Task. List each line of the data that holds the string "different".

------ Supplied entries

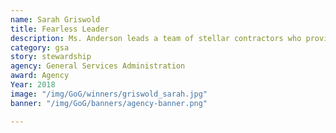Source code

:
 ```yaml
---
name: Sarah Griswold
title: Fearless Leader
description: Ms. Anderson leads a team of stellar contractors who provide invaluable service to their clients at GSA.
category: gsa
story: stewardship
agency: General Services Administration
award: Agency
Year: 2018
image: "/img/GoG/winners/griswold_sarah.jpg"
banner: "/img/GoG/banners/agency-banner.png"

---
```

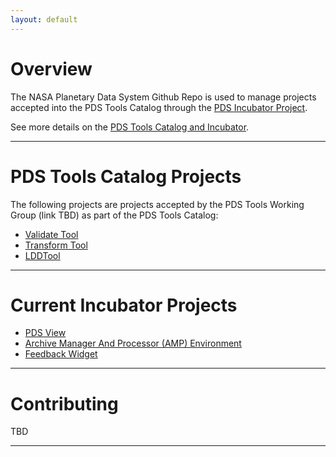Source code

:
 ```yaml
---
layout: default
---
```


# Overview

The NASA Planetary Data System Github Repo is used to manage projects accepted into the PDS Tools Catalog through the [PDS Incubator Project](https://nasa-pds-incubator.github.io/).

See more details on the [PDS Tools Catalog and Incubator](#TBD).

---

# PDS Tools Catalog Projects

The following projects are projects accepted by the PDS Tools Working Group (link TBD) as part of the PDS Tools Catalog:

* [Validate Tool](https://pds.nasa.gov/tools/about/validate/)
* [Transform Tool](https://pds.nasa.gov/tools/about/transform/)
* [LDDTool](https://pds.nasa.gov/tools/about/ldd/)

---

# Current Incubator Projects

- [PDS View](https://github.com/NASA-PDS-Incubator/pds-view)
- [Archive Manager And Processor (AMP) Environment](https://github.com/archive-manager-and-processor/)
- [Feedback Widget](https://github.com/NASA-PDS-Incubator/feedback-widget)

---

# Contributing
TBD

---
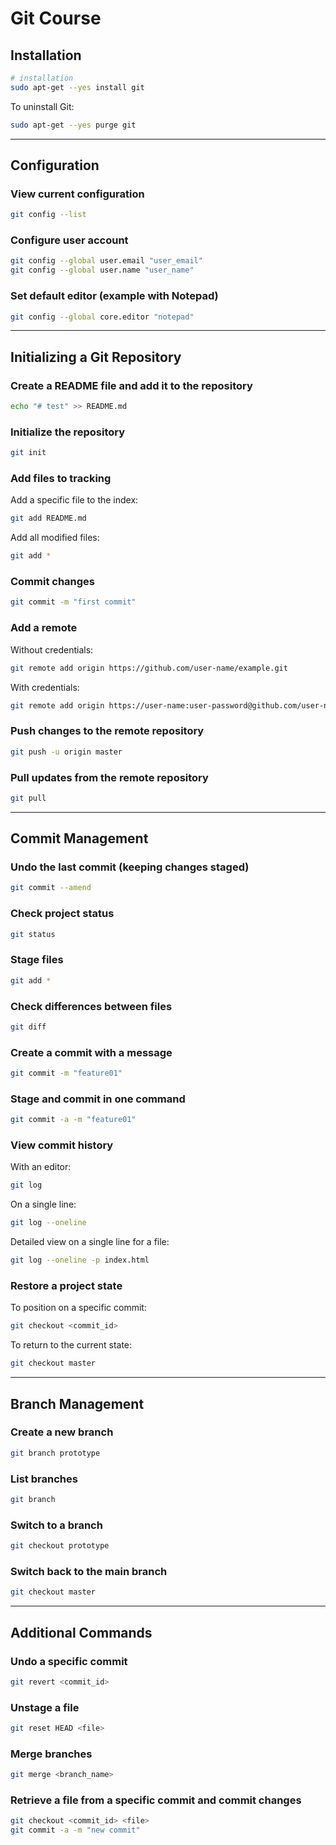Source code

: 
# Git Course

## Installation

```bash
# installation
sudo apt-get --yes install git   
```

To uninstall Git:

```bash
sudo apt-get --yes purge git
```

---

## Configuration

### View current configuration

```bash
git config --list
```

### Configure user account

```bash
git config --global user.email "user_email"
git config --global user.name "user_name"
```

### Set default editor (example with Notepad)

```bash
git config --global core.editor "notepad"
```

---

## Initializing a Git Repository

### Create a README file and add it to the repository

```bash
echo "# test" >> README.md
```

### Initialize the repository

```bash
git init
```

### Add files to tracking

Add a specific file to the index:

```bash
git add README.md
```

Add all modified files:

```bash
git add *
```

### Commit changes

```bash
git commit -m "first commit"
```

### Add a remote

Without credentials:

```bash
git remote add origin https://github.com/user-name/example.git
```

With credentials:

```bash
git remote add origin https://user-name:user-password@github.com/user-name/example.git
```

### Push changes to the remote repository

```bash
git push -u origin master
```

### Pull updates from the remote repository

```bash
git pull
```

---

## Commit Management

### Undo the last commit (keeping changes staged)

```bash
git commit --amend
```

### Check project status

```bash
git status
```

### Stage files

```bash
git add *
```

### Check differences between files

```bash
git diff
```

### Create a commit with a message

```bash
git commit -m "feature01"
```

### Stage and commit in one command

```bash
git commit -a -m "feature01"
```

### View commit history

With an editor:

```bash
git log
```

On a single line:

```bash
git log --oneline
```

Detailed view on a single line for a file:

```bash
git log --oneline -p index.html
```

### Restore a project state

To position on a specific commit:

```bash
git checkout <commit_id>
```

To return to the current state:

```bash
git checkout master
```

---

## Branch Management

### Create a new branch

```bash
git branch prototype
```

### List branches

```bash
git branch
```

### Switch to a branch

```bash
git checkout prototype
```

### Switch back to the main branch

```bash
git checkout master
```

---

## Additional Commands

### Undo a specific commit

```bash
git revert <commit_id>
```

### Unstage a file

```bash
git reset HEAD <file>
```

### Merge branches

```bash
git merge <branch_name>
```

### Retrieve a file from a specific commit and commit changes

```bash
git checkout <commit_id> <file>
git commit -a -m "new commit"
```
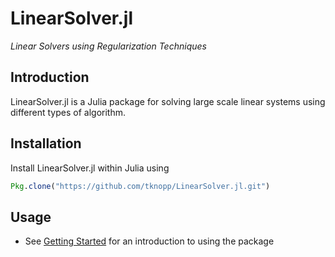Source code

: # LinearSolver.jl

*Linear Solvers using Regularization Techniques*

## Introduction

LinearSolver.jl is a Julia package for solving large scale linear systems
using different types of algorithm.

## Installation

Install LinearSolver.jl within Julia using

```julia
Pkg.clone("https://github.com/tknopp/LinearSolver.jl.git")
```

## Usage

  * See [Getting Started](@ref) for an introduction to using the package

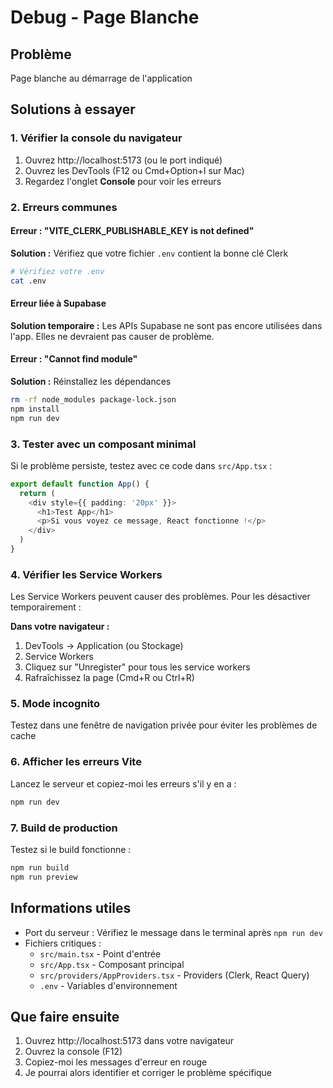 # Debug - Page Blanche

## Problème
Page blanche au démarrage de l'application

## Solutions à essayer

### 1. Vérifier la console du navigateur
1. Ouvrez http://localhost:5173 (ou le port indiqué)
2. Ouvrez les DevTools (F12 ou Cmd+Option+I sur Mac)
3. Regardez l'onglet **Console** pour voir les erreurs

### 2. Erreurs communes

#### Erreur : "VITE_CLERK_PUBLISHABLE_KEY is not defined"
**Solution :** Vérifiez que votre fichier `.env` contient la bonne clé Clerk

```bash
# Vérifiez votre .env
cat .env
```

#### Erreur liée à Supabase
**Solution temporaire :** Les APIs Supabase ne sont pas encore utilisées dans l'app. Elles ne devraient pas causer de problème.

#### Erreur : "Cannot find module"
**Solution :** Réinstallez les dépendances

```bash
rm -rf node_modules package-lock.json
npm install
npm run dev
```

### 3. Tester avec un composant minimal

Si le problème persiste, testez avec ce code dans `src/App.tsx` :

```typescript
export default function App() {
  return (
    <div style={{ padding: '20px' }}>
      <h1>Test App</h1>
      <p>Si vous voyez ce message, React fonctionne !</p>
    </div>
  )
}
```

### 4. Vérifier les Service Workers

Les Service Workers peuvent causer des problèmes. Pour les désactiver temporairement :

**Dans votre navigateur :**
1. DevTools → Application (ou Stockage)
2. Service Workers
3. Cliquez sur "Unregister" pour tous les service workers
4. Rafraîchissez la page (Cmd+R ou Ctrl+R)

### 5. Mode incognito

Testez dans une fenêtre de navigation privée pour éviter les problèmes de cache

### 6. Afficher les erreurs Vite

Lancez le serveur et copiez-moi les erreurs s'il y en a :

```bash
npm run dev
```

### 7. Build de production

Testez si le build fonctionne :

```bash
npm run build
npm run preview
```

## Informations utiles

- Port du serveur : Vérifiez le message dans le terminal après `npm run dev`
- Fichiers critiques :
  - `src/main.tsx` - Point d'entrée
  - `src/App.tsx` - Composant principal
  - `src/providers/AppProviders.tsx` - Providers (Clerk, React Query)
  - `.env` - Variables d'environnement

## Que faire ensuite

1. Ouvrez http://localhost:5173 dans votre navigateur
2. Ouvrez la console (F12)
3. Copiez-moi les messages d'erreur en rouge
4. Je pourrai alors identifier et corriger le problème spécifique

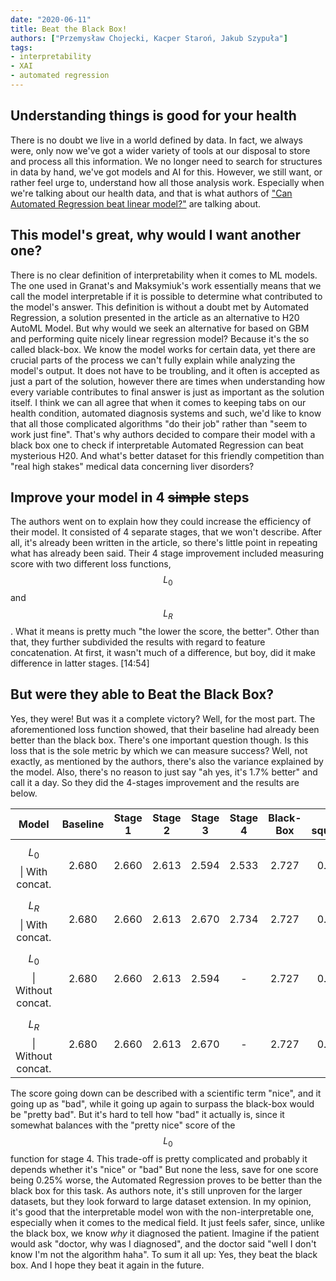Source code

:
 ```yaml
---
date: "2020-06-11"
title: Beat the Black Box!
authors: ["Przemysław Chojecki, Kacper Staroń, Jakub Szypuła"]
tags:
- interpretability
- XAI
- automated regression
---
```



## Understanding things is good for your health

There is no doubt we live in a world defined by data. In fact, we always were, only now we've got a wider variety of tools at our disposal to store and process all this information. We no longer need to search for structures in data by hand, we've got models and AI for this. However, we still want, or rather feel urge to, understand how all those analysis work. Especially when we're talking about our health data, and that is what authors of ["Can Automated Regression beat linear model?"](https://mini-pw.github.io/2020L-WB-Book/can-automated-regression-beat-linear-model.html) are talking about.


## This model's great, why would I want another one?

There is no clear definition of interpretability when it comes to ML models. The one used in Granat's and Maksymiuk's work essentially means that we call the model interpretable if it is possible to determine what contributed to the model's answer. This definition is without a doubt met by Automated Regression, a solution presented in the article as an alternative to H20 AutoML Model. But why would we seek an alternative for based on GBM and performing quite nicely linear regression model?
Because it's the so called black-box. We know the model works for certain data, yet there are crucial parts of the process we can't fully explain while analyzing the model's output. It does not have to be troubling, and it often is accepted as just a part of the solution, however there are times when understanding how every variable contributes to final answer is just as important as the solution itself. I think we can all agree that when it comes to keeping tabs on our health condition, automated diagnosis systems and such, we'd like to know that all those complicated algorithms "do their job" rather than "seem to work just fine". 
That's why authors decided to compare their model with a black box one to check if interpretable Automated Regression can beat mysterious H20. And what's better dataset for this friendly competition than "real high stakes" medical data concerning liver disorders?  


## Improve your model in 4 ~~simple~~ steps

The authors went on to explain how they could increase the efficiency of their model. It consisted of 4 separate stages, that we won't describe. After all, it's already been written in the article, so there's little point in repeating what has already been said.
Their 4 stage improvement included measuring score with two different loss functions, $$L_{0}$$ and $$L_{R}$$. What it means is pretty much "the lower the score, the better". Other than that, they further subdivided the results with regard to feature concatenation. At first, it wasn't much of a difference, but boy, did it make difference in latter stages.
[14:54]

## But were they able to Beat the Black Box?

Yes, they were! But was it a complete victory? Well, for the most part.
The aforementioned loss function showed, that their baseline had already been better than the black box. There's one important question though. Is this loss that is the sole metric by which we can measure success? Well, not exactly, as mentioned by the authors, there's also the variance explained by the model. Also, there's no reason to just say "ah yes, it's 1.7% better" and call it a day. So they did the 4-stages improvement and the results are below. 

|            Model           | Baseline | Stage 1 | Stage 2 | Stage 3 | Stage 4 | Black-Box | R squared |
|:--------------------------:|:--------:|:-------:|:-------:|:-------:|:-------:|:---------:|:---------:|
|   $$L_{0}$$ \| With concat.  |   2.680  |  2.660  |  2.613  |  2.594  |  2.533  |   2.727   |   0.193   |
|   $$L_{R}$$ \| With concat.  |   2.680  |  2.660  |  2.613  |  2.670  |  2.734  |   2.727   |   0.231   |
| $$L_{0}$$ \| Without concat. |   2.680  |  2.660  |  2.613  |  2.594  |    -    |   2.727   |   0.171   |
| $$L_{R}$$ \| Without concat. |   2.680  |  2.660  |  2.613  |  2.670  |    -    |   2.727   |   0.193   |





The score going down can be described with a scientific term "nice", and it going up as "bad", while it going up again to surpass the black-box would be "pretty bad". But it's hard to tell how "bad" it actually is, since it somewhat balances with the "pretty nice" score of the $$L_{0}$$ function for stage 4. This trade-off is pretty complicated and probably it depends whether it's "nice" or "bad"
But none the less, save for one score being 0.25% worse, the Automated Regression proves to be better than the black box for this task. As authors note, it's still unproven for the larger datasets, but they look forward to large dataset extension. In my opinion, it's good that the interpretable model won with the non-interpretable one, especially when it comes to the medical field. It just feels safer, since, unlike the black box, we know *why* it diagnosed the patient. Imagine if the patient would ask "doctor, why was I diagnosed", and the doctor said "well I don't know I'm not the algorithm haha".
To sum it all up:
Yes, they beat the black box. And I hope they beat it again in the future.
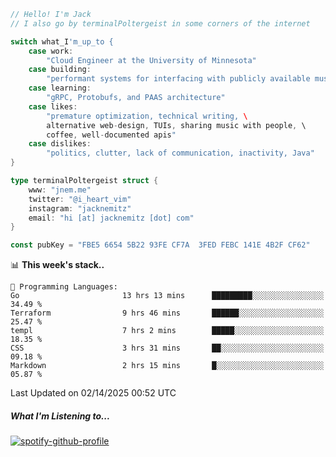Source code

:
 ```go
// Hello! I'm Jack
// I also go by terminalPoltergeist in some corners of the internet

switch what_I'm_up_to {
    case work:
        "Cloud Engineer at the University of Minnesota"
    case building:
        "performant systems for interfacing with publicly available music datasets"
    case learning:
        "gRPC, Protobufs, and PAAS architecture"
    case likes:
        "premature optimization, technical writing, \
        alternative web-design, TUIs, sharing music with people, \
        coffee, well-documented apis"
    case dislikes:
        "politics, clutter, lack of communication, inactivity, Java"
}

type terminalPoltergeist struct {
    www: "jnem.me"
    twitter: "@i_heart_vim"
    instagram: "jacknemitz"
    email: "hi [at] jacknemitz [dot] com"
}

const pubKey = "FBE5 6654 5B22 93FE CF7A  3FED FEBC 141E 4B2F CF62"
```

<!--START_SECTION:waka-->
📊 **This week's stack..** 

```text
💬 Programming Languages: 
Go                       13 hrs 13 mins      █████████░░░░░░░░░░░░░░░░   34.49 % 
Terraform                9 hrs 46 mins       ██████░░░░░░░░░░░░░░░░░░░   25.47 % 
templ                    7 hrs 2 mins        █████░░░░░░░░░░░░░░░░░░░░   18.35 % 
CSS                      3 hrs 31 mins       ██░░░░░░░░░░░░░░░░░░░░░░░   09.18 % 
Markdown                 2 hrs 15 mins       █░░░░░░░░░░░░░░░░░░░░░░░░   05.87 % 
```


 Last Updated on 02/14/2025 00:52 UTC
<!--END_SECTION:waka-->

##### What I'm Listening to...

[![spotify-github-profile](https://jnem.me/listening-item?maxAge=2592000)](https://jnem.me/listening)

------------

Answer box.
using different types of algorithm.
Their 4 stage improvement included measuring score with two different loss functions, $$L_{0}$$ and $$L_{R}$$. What it means is pretty much "the lower the score, the better". Other than that, they further subdivided the results with regard to feature concatenation. At first, it wasn't much of a difference, but boy, did it make difference in latter stages.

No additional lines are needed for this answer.